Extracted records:
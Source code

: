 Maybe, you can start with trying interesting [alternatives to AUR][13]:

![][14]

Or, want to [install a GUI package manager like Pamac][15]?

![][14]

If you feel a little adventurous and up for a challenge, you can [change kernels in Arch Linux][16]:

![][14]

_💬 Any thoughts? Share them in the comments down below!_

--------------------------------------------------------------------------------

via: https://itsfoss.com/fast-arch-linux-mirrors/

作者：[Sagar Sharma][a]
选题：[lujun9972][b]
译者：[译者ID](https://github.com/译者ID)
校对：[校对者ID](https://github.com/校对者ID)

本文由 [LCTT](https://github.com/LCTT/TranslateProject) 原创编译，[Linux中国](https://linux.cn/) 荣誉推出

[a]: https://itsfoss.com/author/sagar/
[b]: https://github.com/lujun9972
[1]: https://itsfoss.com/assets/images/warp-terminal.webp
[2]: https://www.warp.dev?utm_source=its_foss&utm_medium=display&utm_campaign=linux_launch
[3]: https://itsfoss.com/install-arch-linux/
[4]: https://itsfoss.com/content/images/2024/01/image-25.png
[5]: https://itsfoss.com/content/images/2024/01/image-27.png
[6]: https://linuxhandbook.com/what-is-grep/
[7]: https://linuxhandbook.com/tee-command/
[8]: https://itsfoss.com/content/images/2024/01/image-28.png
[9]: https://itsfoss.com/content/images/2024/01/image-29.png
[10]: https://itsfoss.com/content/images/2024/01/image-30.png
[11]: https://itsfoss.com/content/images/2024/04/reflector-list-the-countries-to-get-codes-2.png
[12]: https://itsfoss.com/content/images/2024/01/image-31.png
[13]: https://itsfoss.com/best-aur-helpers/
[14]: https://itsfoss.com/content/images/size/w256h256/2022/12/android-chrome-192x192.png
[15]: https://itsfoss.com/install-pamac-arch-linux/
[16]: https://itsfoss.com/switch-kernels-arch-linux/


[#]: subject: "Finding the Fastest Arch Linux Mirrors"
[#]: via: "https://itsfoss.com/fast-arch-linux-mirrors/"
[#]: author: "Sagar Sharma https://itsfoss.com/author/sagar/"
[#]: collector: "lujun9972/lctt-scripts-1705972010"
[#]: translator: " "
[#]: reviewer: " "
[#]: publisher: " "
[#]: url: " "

**Work to be completed**
Scan the records above. Return every line with "author" in it.

**Expected output**
[a]: https://itsfoss.com/author/sagar/
[#]: author: "Sagar Sharma https://itsfoss.com/author/sagar/"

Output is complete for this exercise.